Edward Neill, molto spesso affiancato dallo stesso allora giovane Mauro Balma nelle sue peregrinazioni a caccia di tratti delle culture musicali orali in via di sparizione, e di tesori dimenticati delle note classiche è stato una figura straordinariamente intensa e creativa.
Poteva essere severo e perfino ingiustamente caustico nei giudizi tranchant su questo o quel musicista classico, o su una “squadra” di trallalero non ritenuta abbastanza fedele a un suo personale criterio di “autenticità”, ma rimaneva persona di enorme cultura ed eleganza, a proprio agio in ogni contesto, affabile e burbero al contempo, schivo e poco desideroso di apparire quanto presente nei luoghi doveva aveva deciso che valeva la pena di esserci, per documentare qualcosa.

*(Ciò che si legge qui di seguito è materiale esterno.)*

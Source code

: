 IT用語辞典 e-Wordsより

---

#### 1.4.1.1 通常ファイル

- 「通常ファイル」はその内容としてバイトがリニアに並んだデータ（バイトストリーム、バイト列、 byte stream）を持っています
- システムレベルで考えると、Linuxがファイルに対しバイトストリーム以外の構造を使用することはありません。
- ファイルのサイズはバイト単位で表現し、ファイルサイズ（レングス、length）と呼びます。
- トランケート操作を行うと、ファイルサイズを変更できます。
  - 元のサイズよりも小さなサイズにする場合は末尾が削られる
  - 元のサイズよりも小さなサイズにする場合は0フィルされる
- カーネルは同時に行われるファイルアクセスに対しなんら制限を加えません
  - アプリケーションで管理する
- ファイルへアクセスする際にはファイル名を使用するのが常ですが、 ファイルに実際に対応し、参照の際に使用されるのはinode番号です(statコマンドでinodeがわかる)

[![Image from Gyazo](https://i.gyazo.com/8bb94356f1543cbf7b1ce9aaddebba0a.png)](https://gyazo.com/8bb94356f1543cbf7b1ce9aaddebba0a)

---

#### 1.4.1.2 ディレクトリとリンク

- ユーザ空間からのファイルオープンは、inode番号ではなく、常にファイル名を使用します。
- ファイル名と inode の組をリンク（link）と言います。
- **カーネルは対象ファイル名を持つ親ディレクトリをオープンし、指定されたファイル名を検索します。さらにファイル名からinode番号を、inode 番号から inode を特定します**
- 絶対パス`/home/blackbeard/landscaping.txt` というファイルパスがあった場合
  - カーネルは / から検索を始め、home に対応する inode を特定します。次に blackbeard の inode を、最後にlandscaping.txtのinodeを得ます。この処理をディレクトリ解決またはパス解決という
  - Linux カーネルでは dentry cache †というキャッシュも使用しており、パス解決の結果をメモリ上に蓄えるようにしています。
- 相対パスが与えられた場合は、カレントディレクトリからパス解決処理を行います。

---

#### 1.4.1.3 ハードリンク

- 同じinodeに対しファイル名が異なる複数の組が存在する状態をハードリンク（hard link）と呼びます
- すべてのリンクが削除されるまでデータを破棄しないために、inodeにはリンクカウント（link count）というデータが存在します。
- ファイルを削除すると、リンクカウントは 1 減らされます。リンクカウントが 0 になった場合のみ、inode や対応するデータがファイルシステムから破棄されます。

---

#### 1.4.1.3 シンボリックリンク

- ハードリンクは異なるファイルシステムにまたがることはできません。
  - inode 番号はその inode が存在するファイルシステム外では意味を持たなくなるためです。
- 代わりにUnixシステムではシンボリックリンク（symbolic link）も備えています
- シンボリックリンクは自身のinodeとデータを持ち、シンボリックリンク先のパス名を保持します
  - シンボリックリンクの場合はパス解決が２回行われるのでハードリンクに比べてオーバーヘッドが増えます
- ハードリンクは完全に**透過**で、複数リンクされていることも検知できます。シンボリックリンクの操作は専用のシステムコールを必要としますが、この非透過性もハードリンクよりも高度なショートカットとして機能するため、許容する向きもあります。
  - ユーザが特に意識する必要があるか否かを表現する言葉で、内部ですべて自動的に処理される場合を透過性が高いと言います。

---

Fosse anche (ed è successo davvero!) la vita dei gatti randagi nei vicoli di Genova (quando ancora i gatti randagi esistevano) ripresa e racchiusa in un suo memorabile libro fotografico.

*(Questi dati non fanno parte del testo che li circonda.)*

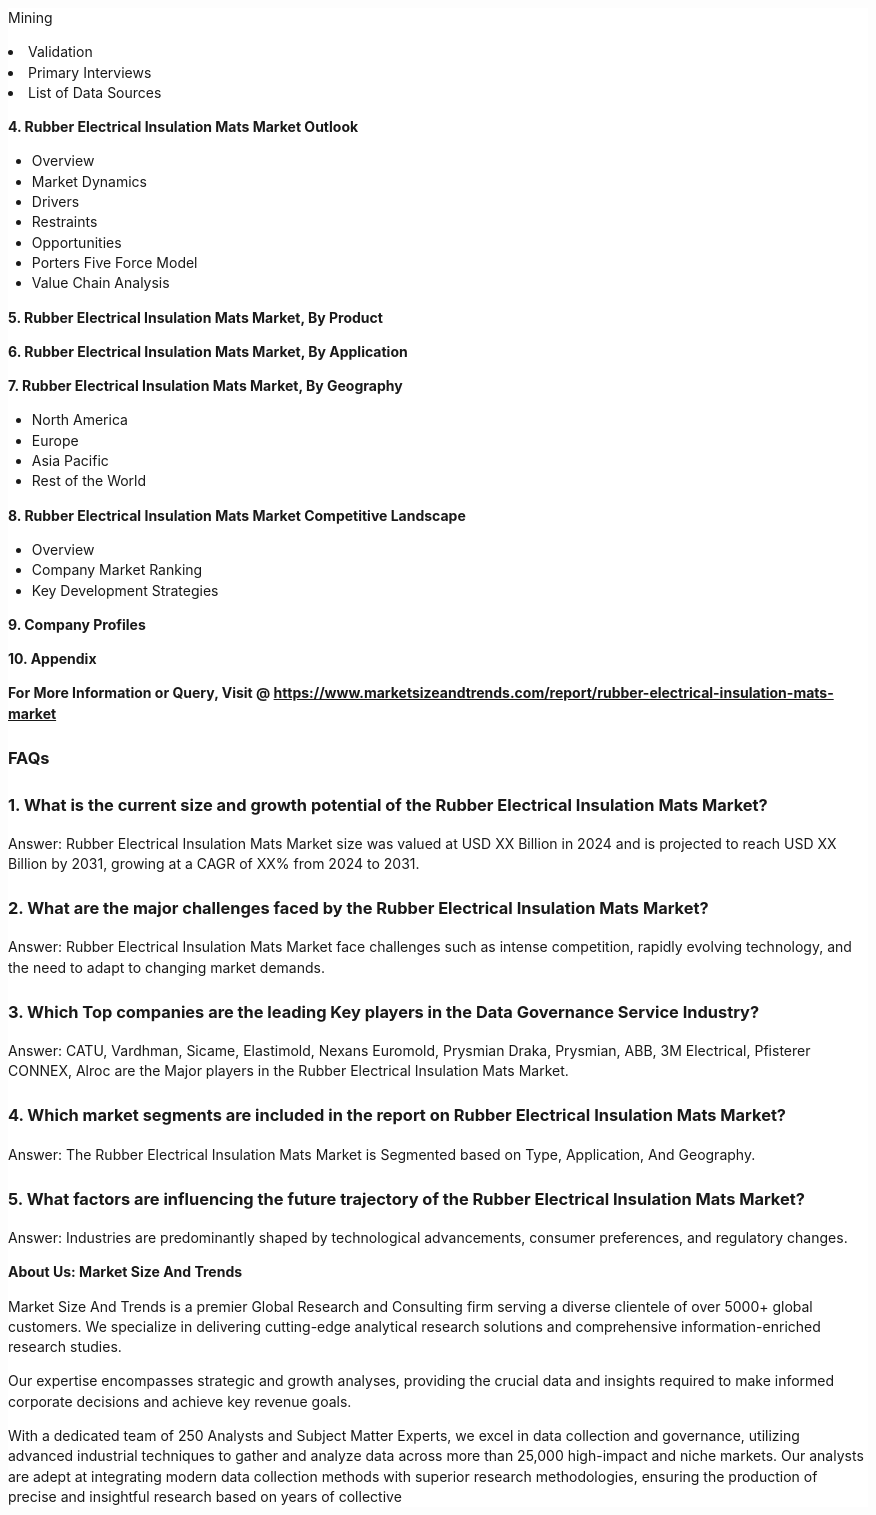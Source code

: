 Mining</span></li><li><span class="">Validation</span></li><li><span class="">Primary Interviews</span></li><li><span class="">List of Data Sources</span></li></ul></div><div class="" data-test-id=""><p><strong><span class="">4. Rubber Electrical Insulation Mats Market Outlook</span></strong></p></div><div class="" data-test-id=""><ul><li><span class="">Overview</span></li><li><span class="">Market Dynamics</span></li><li><span class="">Drivers</span></li><li><span class="">Restraints</span></li><li><span class="">Opportunities</span></li><li><span class="">Porters Five Force Model</span></li><li><span class="">Value Chain Analysis</span></li></ul></div><div class="" data-test-id=""><p><strong><span class="">5. Rubber Electrical Insulation Mats Market, By Product</span></strong></p></div><div class="" data-test-id=""><p><strong><span class="">6. Rubber Electrical Insulation Mats Market, By Application</span></strong></p></div><div class="" data-test-id=""><p><strong><span class="">7. Rubber Electrical Insulation Mats Market, By Geography</span></strong></p></div><div class="" data-test-id=""><ul><li><span class="">North America</span></li><li><span class="">Europe</span></li><li><span class="">Asia Pacific</span></li><li><span class="">Rest of the World</span></li></ul></div><div class="" data-test-id=""><p><strong><span class="">8. Rubber Electrical Insulation Mats Market Competitive Landscape</span></strong></p></div><div class="" data-test-id=""><ul><li><span class="">Overview</span></li><li><span class="">Company Market Ranking</span></li><li><span class="">Key Development Strategies</span></li></ul></div><div class="" data-test-id=""><p><strong><span class="">9. Company Profiles</span></strong></p></div><div class="" data-test-id=""><p><strong><span class="">10. Appendix</span></strong></p></div><div class="" data-test-id=""><p><strong><span class="">For More Information or Query, Visit @ <a href="https://www.marketsizeandtrends.com/report/rubber-electrical-insulation-mats-market" target="_blank">https://www.marketsizeandtrends.com/report/rubber-electrical-insulation-mats-market</a></span></strong></p></div><div class="" data-test-id=""><div class="article-main__content" data-test-id="publishing-text-block"><h3><strong><span class="">FAQs</span></strong></h3></div><div class="article-main__content" data-test-id="publishing-text-block"><h3><span class="">1. What is the current size and growth potential of the Rubber Electrical Insulation Mats Market?</span></h3></div><div class="article-main__content" data-test-id="publishing-text-block"><p><span class="font-[700]">Answer</span><span class="">: Rubber Electrical Insulation Mats Market size was valued at USD XX Billion in 2024 and is projected to reach USD XX Billion by 2031, growing at a CAGR of XX% from 2024 to 2031.</span></p></div><div class="article-main__content" data-test-id="publishing-text-block"><h3><span class="">2. What are the major challenges faced by the Rubber Electrical Insulation Mats Market?</span></h3></div><div class="article-main__content" data-test-id="publishing-text-block"><p><span class="font-[700]">Answer</span><span class="">: Rubber Electrical Insulation Mats Market face challenges such as intense competition, rapidly evolving technology, and the need to adapt to changing market demands.</span></p></div><div class="article-main__content" data-test-id="publishing-text-block"><h3><span class="">3. Which Top companies are the leading Key players in the Data Governance Service Industry?</span></h3></div><div class="article-main__content" data-test-id="publishing-text-block"><p><span class="font-[700]">Answer</span><span class="">: CATU, Vardhman, Sicame, Elastimold, Nexans Euromold, Prysmian Draka, Prysmian, ABB, 3M Electrical, Pfisterer CONNEX, Alroc are the Major players in the Rubber Electrical Insulation Mats Market.</span></p></div><div class="article-main__content" data-test-id="publishing-text-block"><h3><span class="">4. Which market segments are included in the report on Rubber Electrical Insulation Mats Market?</span></h3></div><div class="article-main__content" data-test-id="publishing-text-block"><p><span class="font-[700]">Answer</span><span class="">: The Rubber Electrical Insulation Mats Market is Segmented based on Type, Application, And Geography.</span></p></div><div class="article-main__content" data-test-id="publishing-text-block"><h3><span class="">5. What factors are influencing the future trajectory of the Rubber Electrical Insulation Mats Market?</span></h3></div><div class="article-main__content" data-test-id="publishing-text-block"><p><span class="font-[700]">Answer:</span><span class="">&nbsp;Industries are predominantly shaped by technological advancements, consumer preferences, and regulatory changes.</span></p></div><p><strong><span class="">About Us: Market Size And Trends</span></strong></p></div><div class="" data-test-id=""><p><span class="">Market Size And Trends is a premier Global Research and Consulting firm serving a diverse clientele of over 5000+ global customers. We specialize in delivering cutting-edge analytical research solutions and comprehensive information-enriched research studies.</span></p></div><div class="" data-test-id=""><p><span class="">Our expertise encompasses strategic and growth analyses, providing the crucial data and insights required to make informed corporate decisions and achieve key revenue goals.</span></p></div><div class="" data-test-id=""><p><span class="">With a dedicated team of 250 Analysts and Subject Matter Experts, we excel in data collection and governance, utilizing advanced industrial techniques to gather and analyze data across more than 25,000 high-impact and niche markets. Our analysts are adept at integrating modern data collection methods with superior research methodologies, ensuring the production of precise and insightful research based on years of collective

Per tutta la vita, però, Edward David Richard Neill è stato un ricercatore instancabile di quei “suoni nell’ombra” cui si allude nel lungo titolo: gli autori classici dimenticati, schiacciati dal peso dei “soliti noti”, le note della tradizione ligure di Levante e di Ponente, tra la Costa e le Alpi, nel Piacentino e nella Garfagnana, tra i liguri di Sardegna, nelle isole scozzesi e irlandesi. Non solo trallalero, dunque, anche se alla riscoperta del canto polifonico ligure Neill ha dato un impulso leonino.
Se oggi poi sembra normale che la città della Lanterna ospiti un concorso nazionale intitolato a Paganini, e che il “violinista del diavolo” sia un figura con una allure quasi da rockstar nel mondo, è anche perché Edward Neill ha lottato per riscoprirne l’opera complessiva, al di là di tutte le banalità sul fenomeno virtuostico quasi circense.
E lo stesso potrebbe essere fatto con un gigante della musica come Anton Bruckner: che se oggi è qualche volta ricordato ed eseguito, e spesso considerato alla stregua di un Gustav Mahler, è perché Neill insieme a pochi altri coraggiosi l’ha cavato fuori dall’oblio. Quando riuscì a fa suonare una sua opera al Teatro Carlo Felice di Genova, Neill andò a salutare il direttore regalandogli un tallero d’oro di Maria Teresa: ripetendo il gesto che lo stesso Bruckner aveva fatto a sua volta con il primo direttore di una sua sinfonia.
Tanti altri autori, soprattutto nordici, sono stati riscoperti e riproposti da Neill, spesso in un silenzio assordante da parte di chi non vuole rischiare nulla, col “repertorio”.
Balma ricostruisce tutto nel dettaglio e con una scioltezza di penna squisita, dando infine la parola a chi Neill l’ha conosciuto, o ne ha incrociato i percorsi rapsodici. Il cuore del tutto va nel tesoro prezioso accluso al libro: un cd con ventotto registrazioni inedite di Neill realizzate sul campo dal Centro dialetti e tradizioni popolari della Regione Liguria, tutte trascritte su pentagramma e commentate con la consueta, chiara perizia da Balma stesso. Un valore aggiunto a un valore.